По воспоминаниям Иосифа Бродского, вернувшись из эвакуации, они с матерью обнаружили их комнату в коммуналке на Рылеева опечатанной (у отца была комната на углу Газа и Обводного канала). После известного рода процедур Марии Моисеевне Вольперт комнату все же вернули, и лишь в 1955 году две «однушки» удалось поменять на полторы комнаты в доме Мурузи на Пестеля.
После того как в 1948 году Александр Иванович вернулся в Ленинград с Дальнего Востока, они вместе с сыном часто ходили в Соляной городок на Фонтанку, где находился Музей обороны города, и там бродили до позднего вечера.

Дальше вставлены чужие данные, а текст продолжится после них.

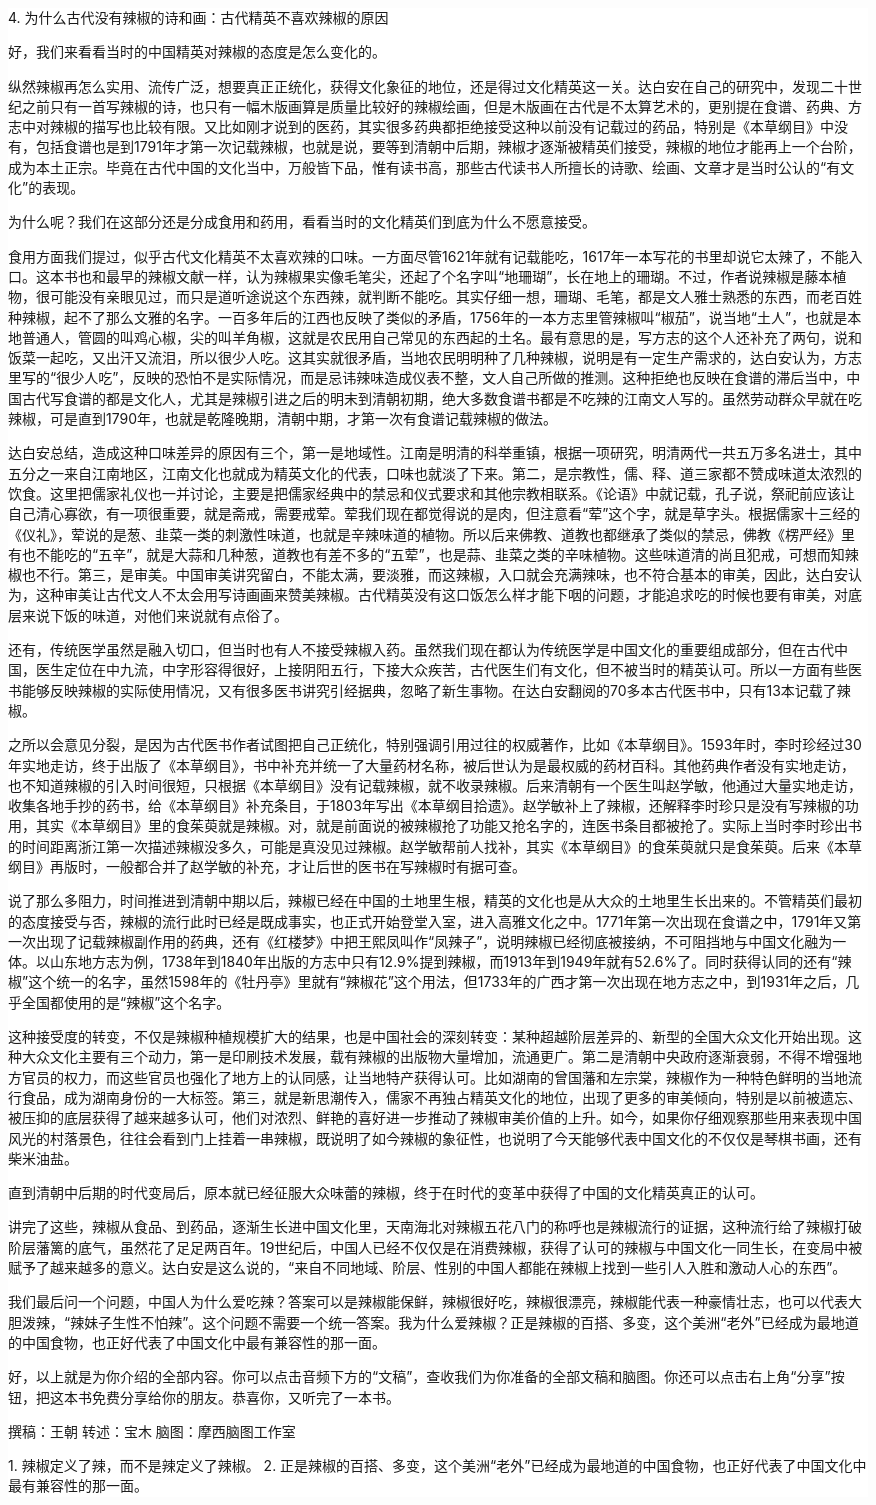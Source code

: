 4\. 为什么古代没有辣椒的诗和画：古代精英不喜欢辣椒的原因

好，我们来看看当时的中国精英对辣椒的态度是怎么变化的。

纵然辣椒再怎么实用、流传广泛，想要真正正统化，获得文化象征的地位，还是得过文化精英这一关。达白安在自己的研究中，发现二十世纪之前只有一首写辣椒的诗，也只有一幅木版画算是质量比较好的辣椒绘画，但是木版画在古代是不太算艺术的，更别提在食谱、药典、方志中对辣椒的描写也比较有限。又比如刚才说到的医药，其实很多药典都拒绝接受这种以前没有记载过的药品，特别是《本草纲目》中没有，包括食谱也是到1791年才第一次记载辣椒，也就是说，要等到清朝中后期，辣椒才逐渐被精英们接受，辣椒的地位才能再上一个台阶，成为本土正宗。毕竟在古代中国的文化当中，万般皆下品，惟有读书高，那些古代读书人所擅长的诗歌、绘画、文章才是当时公认的“有文化”的表现。

为什么呢？我们在这部分还是分成食用和药用，看看当时的文化精英们到底为什么不愿意接受。

食用方面我们提过，似乎古代文化精英不太喜欢辣的口味。一方面尽管1621年就有记载能吃，1617年一本写花的书里却说它太辣了，不能入口。这本书也和最早的辣椒文献一样，认为辣椒果实像毛笔尖，还起了个名字叫“地珊瑚”，长在地上的珊瑚。不过，作者说辣椒是藤本植物，很可能没有亲眼见过，而只是道听途说这个东西辣，就判断不能吃。其实仔细一想，珊瑚、毛笔，都是文人雅士熟悉的东西，而老百姓种辣椒，起不了那么文雅的名字。一百多年后的江西也反映了类似的矛盾，1756年的一本方志里管辣椒叫“椒茄”，说当地“土人”，也就是本地普通人，管圆的叫鸡心椒，尖的叫羊角椒，这就是农民用自己常见的东西起的土名。最有意思的是，写方志的这个人还补充了两句，说和饭菜一起吃，又出汗又流泪，所以很少人吃。这其实就很矛盾，当地农民明明种了几种辣椒，说明是有一定生产需求的，达白安认为，方志里写的“很少人吃”，反映的恐怕不是实际情况，而是忌讳辣味造成仪表不整，文人自己所做的推测。这种拒绝也反映在食谱的滞后当中，中国古代写食谱的都是文化人，尤其是辣椒引进之后的明末到清朝初期，绝大多数食谱书都是不吃辣的江南文人写的。虽然劳动群众早就在吃辣椒，可是直到1790年，也就是乾隆晚期，清朝中期，才第一次有食谱记载辣椒的做法。

达白安总结，造成这种口味差异的原因有三个，第一是地域性。江南是明清的科举重镇，根据一项研究，明清两代一共五万多名进士，其中五分之一来自江南地区，江南文化也就成为精英文化的代表，口味也就淡了下来。第二，是宗教性，儒、释、道三家都不赞成味道太浓烈的饮食。这里把儒家礼仪也一并讨论，主要是把儒家经典中的禁忌和仪式要求和其他宗教相联系。《论语》中就记载，孔子说，祭祀前应该让自己清心寡欲，有一项很重要，就是斋戒，需要戒荤。荤我们现在都觉得说的是肉，但注意看“荤”这个字，就是草字头。根据儒家十三经的《仪礼》，荤说的是葱、韭菜一类的刺激性味道，也就是辛辣味道的植物。所以后来佛教、道教也都继承了类似的禁忌，佛教《楞严经》里有也不能吃的“五辛”，就是大蒜和几种葱，道教也有差不多的“五荤”，也是蒜、韭菜之类的辛味植物。这些味道清的尚且犯戒，可想而知辣椒也不行。第三，是审美。中国审美讲究留白，不能太满，要淡雅，而这辣椒，入口就会充满辣味，也不符合基本的审美，因此，达白安认为，这种审美让古代文人不太会用写诗画画来赞美辣椒。古代精英没有这口饭怎么样才能下咽的问题，才能追求吃的时候也要有审美，对底层来说下饭的味道，对他们来说就有点俗了。

还有，传统医学虽然是融入切口，但当时也有人不接受辣椒入药。虽然我们现在都认为传统医学是中国文化的重要组成部分，但在古代中国，医生定位在中九流，中字形容得很好，上接阴阳五行，下接大众疾苦，古代医生们有文化，但不被当时的精英认可。所以一方面有些医书能够反映辣椒的实际使用情况，又有很多医书讲究引经据典，忽略了新生事物。在达白安翻阅的70多本古代医书中，只有13本记载了辣椒。

之所以会意见分裂，是因为古代医书作者试图把自己正统化，特别强调引用过往的权威著作，比如《本草纲目》。1593年时，李时珍经过30年实地走访，终于出版了《本草纲目》，书中补充并统一了大量药材名称，被后世认为是最权威的药材百科。其他药典作者没有实地走访，也不知道辣椒的引入时间很短，只根据《本草纲目》没有记载辣椒，就不收录辣椒。后来清朝有一个医生叫赵学敏，他通过大量实地走访，收集各地手抄的药书，给《本草纲目》补充条目，于1803年写出《本草纲目拾遗》。赵学敏补上了辣椒，还解释李时珍只是没有写辣椒的功用，其实《本草纲目》里的食茱萸就是辣椒。对，就是前面说的被辣椒抢了功能又抢名字的，连医书条目都被抢了。实际上当时李时珍出书的时间距离浙江第一次描述辣椒没多久，可能是真没见过辣椒。赵学敏帮前人找补，其实《本草纲目》的食茱萸就只是食茱萸。后来《本草纲目》再版时，一般都合并了赵学敏的补充，才让后世的医书在写辣椒时有据可查。

说了那么多阻力，时间推进到清朝中期以后，辣椒已经在中国的土地里生根，精英的文化也是从大众的土地里生长出来的。不管精英们最初的态度接受与否，辣椒的流行此时已经是既成事实，也正式开始登堂入室，进入高雅文化之中。1771年第一次出现在食谱之中，1791年又第一次出现了记载辣椒副作用的药典，还有《红楼梦》中把王熙凤叫作“凤辣子”，说明辣椒已经彻底被接纳，不可阻挡地与中国文化融为一体。以山东地方志为例，1738年到1840年出版的方志中只有12.9%提到辣椒，而1913年到1949年就有52.6%了。同时获得认同的还有“辣椒”这个统一的名字，虽然1598年的《牡丹亭》里就有“辣椒花”这个用法，但1733年的广西才第一次出现在地方志之中，到1931年之后，几乎全国都使用的是“辣椒”这个名字。

这种接受度的转变，不仅是辣椒种植规模扩大的结果，也是中国社会的深刻转变：某种超越阶层差异的、新型的全国大众文化开始出现。这种大众文化主要有三个动力，第一是印刷技术发展，载有辣椒的出版物大量增加，流通更广。第二是清朝中央政府逐渐衰弱，不得不增强地方官员的权力，而这些官员也强化了地方上的认同感，让当地特产获得认可。比如湖南的曾国藩和左宗棠，辣椒作为一种特色鲜明的当地流行食品，成为湖南身份的一大标签。第三，就是新思潮传入，儒家不再独占精英文化的地位，出现了更多的审美倾向，特别是以前被遗忘、被压抑的底层获得了越来越多认可，他们对浓烈、鲜艳的喜好进一步推动了辣椒审美价值的上升。如今，如果你仔细观察那些用来表现中国风光的村落景色，往往会看到门上挂着一串辣椒，既说明了如今辣椒的象征性，也说明了今天能够代表中国文化的不仅仅是琴棋书画，还有柴米油盐。

直到清朝中后期的时代变局后，原本就已经征服大众味蕾的辣椒，终于在时代的变革中获得了中国的文化精英真正的认可。

讲完了这些，辣椒从食品、到药品，逐渐生长进中国文化里，天南海北对辣椒五花八门的称呼也是辣椒流行的证据，这种流行给了辣椒打破阶层藩篱的底气，虽然花了足足两百年。19世纪后，中国人已经不仅仅是在消费辣椒，获得了认可的辣椒与中国文化一同生长，在变局中被赋予了越来越多的意义。达白安是这么说的，“来自不同地域、阶层、性别的中国人都能在辣椒上找到一些引人入胜和激动人心的东西”。

我们最后问一个问题，中国人为什么爱吃辣？答案可以是辣椒能保鲜，辣椒很好吃，辣椒很漂亮，辣椒能代表一种豪情壮志，也可以代表大胆泼辣，“辣妹子生性不怕辣”。这个问题不需要一个统一答案。我为什么爱辣椒？正是辣椒的百搭、多变，这个美洲“老外”已经成为最地道的中国食物，也正好代表了中国文化中最有兼容性的那一面。

好，以上就是为你介绍的全部内容。你可以点击音频下方的“文稿”，查收我们为你准备的全部文稿和脑图。你还可以点击右上角“分享”按钮，把这本书免费分享给你的朋友。恭喜你，又听完了一本书。

撰稿：王朝
转述：宝木
脑图：摩西脑图工作室

1\. 辣椒定义了辣，而不是辣定义了辣椒。
2\. 正是辣椒的百搭、多变，这个美洲“老外”已经成为最地道的中国食物，也正好代表了中国文化中最有兼容性的那一面。
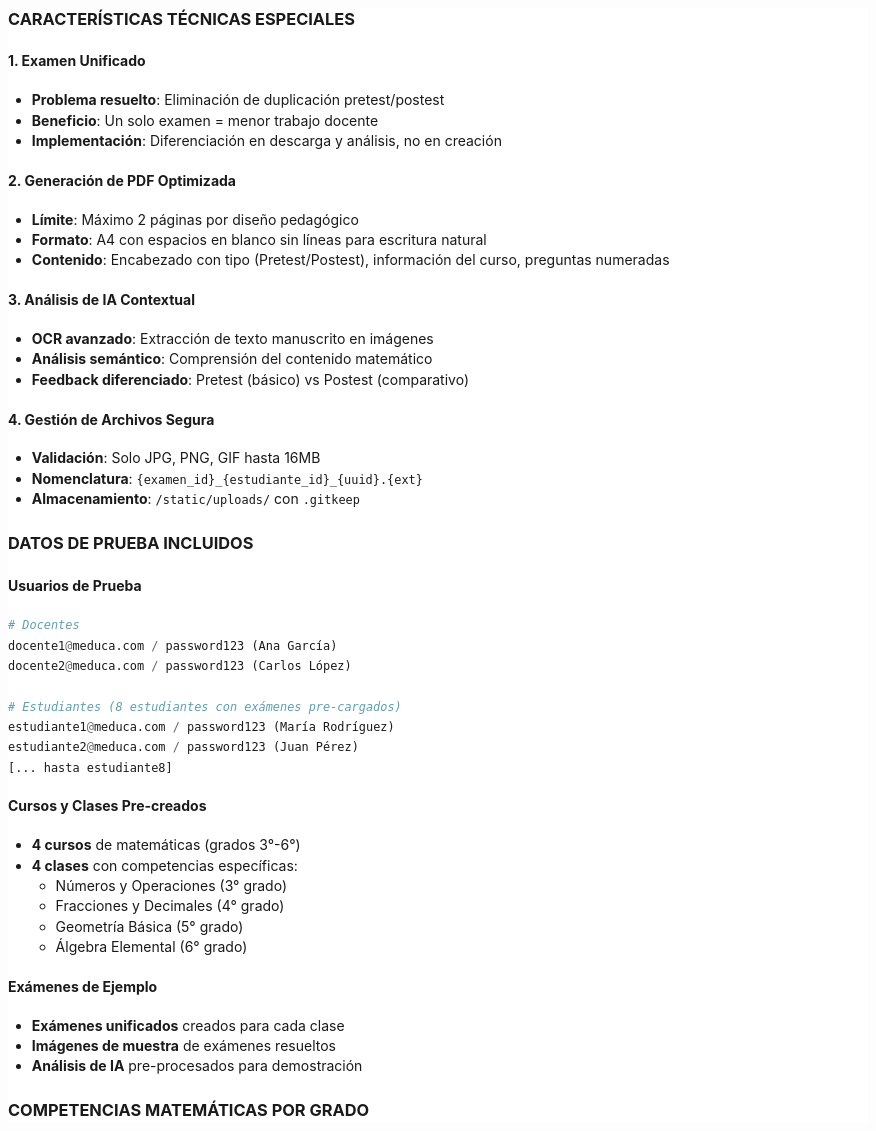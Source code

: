 ### CARACTERÍSTICAS TÉCNICAS ESPECIALES

#### 1. Examen Unificado
- **Problema resuelto**: Eliminación de duplicación pretest/postest
- **Beneficio**: Un solo examen = menor trabajo docente
- **Implementación**: Diferenciación en descarga y análisis, no en creación

#### 2. Generación de PDF Optimizada
- **Límite**: Máximo 2 páginas por diseño pedagógico
- **Formato**: A4 con espacios en blanco sin líneas para escritura natural
- **Contenido**: Encabezado con tipo (Pretest/Postest), información del curso, preguntas numeradas

#### 3. Análisis de IA Contextual
- **OCR avanzado**: Extracción de texto manuscrito en imágenes
- **Análisis semántico**: Comprensión del contenido matemático
- **Feedback diferenciado**: Pretest (básico) vs Postest (comparativo)

#### 4. Gestión de Archivos Segura
- **Validación**: Solo JPG, PNG, GIF hasta 16MB
- **Nomenclatura**: `{examen_id}_{estudiante_id}_{uuid}.{ext}`
- **Almacenamiento**: `/static/uploads/` con `.gitkeep`

### DATOS DE PRUEBA INCLUIDOS

#### Usuarios de Prueba
```python
# Docentes
docente1@meduca.com / password123 (Ana García)
docente2@meduca.com / password123 (Carlos López)

# Estudiantes (8 estudiantes con exámenes pre-cargados)
estudiante1@meduca.com / password123 (María Rodríguez)
estudiante2@meduca.com / password123 (Juan Pérez)
[... hasta estudiante8]
```

#### Cursos y Clases Pre-creados
- **4 cursos** de matemáticas (grados 3°-6°)
- **4 clases** con competencias específicas:
  - Números y Operaciones (3° grado)
  - Fracciones y Decimales (4° grado)
  - Geometría Básica (5° grado)
  - Álgebra Elemental (6° grado)

#### Exámenes de Ejemplo
- **Exámenes unificados** creados para cada clase
- **Imágenes de muestra** de exámenes resueltos
- **Análisis de IA** pre-procesados para demostración

### COMPETENCIAS MATEMÁTICAS POR GRADO
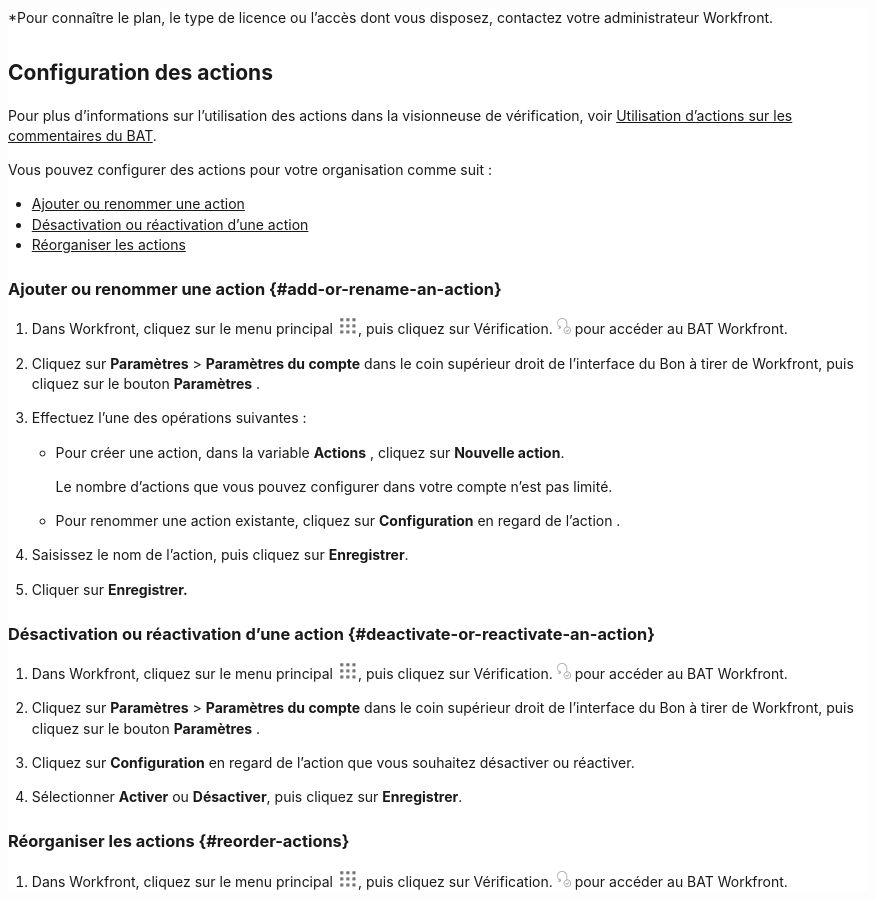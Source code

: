 &#42;Pour connaître le plan, le type de licence ou l’accès dont vous disposez, contactez votre administrateur Workfront.

## Configuration des actions

Pour plus d’informations sur l’utilisation des actions dans la visionneuse de vérification, voir [Utilisation d’actions sur les commentaires du BAT](../../../review-and-approve-work/proofing/reviewing-proofs-within-workfront/comment-on-a-proof/use-actions-on-comments-in-viewer.md).

Vous pouvez configurer des actions pour votre organisation comme suit :

* [Ajouter ou renommer une action](#add-or-rename-an-action)
* [Désactivation ou réactivation d’une action](#deactivate-or-reactivate-an-action)
* [Réorganiser les actions](#reorder-actions)

### Ajouter ou renommer une action {#add-or-rename-an-action}

1. Dans Workfront, cliquez sur le menu principal ![](assets/main-menu-icon.png), puis cliquez sur Vérification. ![](assets/proofing-in-main-menu.png) pour accéder au BAT Workfront.

1. Cliquez sur **Paramètres** > **Paramètres du compte** dans le coin supérieur droit de l’interface du Bon à tirer de Workfront, puis cliquez sur le bouton **Paramètres** .

1. Effectuez l’une des opérations suivantes :

   * Pour créer une action, dans la variable **Actions** , cliquez sur **Nouvelle action**.

      Le nombre d’actions que vous pouvez configurer dans votre compte n’est pas limité.

   * Pour renommer une action existante, cliquez sur **Configuration** en regard de l’action .

1. Saisissez le nom de l’action, puis cliquez sur **Enregistrer**.
1. Cliquer sur **Enregistrer.**

### Désactivation ou réactivation d’une action {#deactivate-or-reactivate-an-action}

1. Dans Workfront, cliquez sur le menu principal ![](assets/main-menu-icon.png), puis cliquez sur Vérification. ![](assets/proofing-in-main-menu.png) pour accéder au BAT Workfront.

1. Cliquez sur **Paramètres** > **Paramètres du compte** dans le coin supérieur droit de l’interface du Bon à tirer de Workfront, puis cliquez sur le bouton **Paramètres** .

1. Cliquez sur **Configuration** en regard de l’action que vous souhaitez désactiver ou réactiver.
1. Sélectionner **Activer** ou **Désactiver**, puis cliquez sur **Enregistrer**.

### Réorganiser les actions {#reorder-actions}

1. Dans Workfront, cliquez sur le menu principal ![](assets/main-menu-icon.png), puis cliquez sur Vérification. ![](assets/proofing-in-main-menu.png) pour accéder au BAT Workfront.
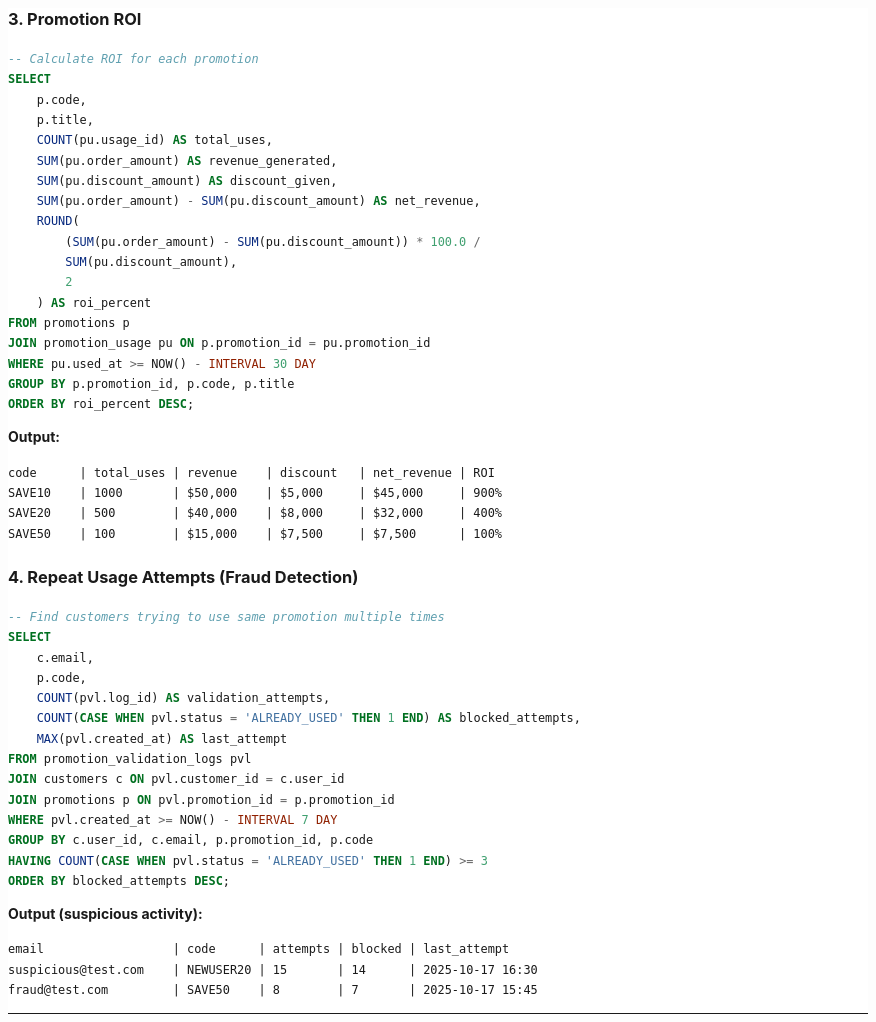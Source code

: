 ### 3. Promotion ROI

```sql
-- Calculate ROI for each promotion
SELECT
    p.code,
    p.title,
    COUNT(pu.usage_id) AS total_uses,
    SUM(pu.order_amount) AS revenue_generated,
    SUM(pu.discount_amount) AS discount_given,
    SUM(pu.order_amount) - SUM(pu.discount_amount) AS net_revenue,
    ROUND(
        (SUM(pu.order_amount) - SUM(pu.discount_amount)) * 100.0 /
        SUM(pu.discount_amount),
        2
    ) AS roi_percent
FROM promotions p
JOIN promotion_usage pu ON p.promotion_id = pu.promotion_id
WHERE pu.used_at >= NOW() - INTERVAL 30 DAY
GROUP BY p.promotion_id, p.code, p.title
ORDER BY roi_percent DESC;
```

**Output:**
```
code      | total_uses | revenue    | discount   | net_revenue | ROI
SAVE10    | 1000       | $50,000    | $5,000     | $45,000     | 900%
SAVE20    | 500        | $40,000    | $8,000     | $32,000     | 400%
SAVE50    | 100        | $15,000    | $7,500     | $7,500      | 100%
```

### 4. Repeat Usage Attempts (Fraud Detection)

```sql
-- Find customers trying to use same promotion multiple times
SELECT
    c.email,
    p.code,
    COUNT(pvl.log_id) AS validation_attempts,
    COUNT(CASE WHEN pvl.status = 'ALREADY_USED' THEN 1 END) AS blocked_attempts,
    MAX(pvl.created_at) AS last_attempt
FROM promotion_validation_logs pvl
JOIN customers c ON pvl.customer_id = c.user_id
JOIN promotions p ON pvl.promotion_id = p.promotion_id
WHERE pvl.created_at >= NOW() - INTERVAL 7 DAY
GROUP BY c.user_id, c.email, p.promotion_id, p.code
HAVING COUNT(CASE WHEN pvl.status = 'ALREADY_USED' THEN 1 END) >= 3
ORDER BY blocked_attempts DESC;
```

**Output (suspicious activity):**
```
email                  | code      | attempts | blocked | last_attempt
suspicious@test.com    | NEWUSER20 | 15       | 14      | 2025-10-17 16:30
fraud@test.com         | SAVE50    | 8        | 7       | 2025-10-17 15:45
```

---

Из книги Льва Лосева «Иосиф Бродский: Опыт литературной биографии»: «В нескольких минутах ходьбы от дома Бродских, в Соляном городке, находился Музей обороны Ленинграда, где были выставлены образцы советской и немецкой военной техники вплоть до тяжелой артиллерии, танков и самолетов. Решающие битвы изображались на диорамах с манекенами атакующих и павших солдат на переднем плане в натуральную величину… Отец по возвращении из Китая два года заведовал фотолабораторией в Военно-морском музее. Девяти-десятилетний Иосиф пользовался привилегией бродить по музею после закрытия: “Едва ли что-либо мне нравилось в жизни больше, чем те гладко выбритые адмиралы в анфас и в профиль – в золоченых рамах, которые неясно вырисовывались сквозь лес мачт на моделях судов, стремящихся к натуральной величине”. Живое ощущение только что закончившейся войны и победы сливалось с имперскими мифами так же, как на улицах города следы недавней войны были неотделимы от обильной в Петербурге ампирной символики. Из окна своей комнаты мальчик видел ограду Спасо-Преображенского собора, сделанную из трофейных пушек, а на другом конце улицы Пестеля (Пантелеймоновской) стояла Пантелеймоновская церковь, построенная в честь победы русского флота при Гангуте. Мечи, копья, дротики, секиры, щиты, шлемы, дикторские фасции с топориками украшали Пантелеймоновский мост через Фонтанку, как и многие другие ограды и фасады бывшей столицы империи. Неоклассицистический архитектурный декор способствовал не только воспитанию патриотического чувства. «Надо сказать, что из этих фасадов и портиков – классических, в стиле модерн, эклектических, с их колоннами, пилястрами, лепными головами мифических животных и людей – из их орнаментов и кариатид, подпирающих балконы, из торсов в нишах подъездов я узнал об истории нашего мира больше, чем впоследствии из любой книги».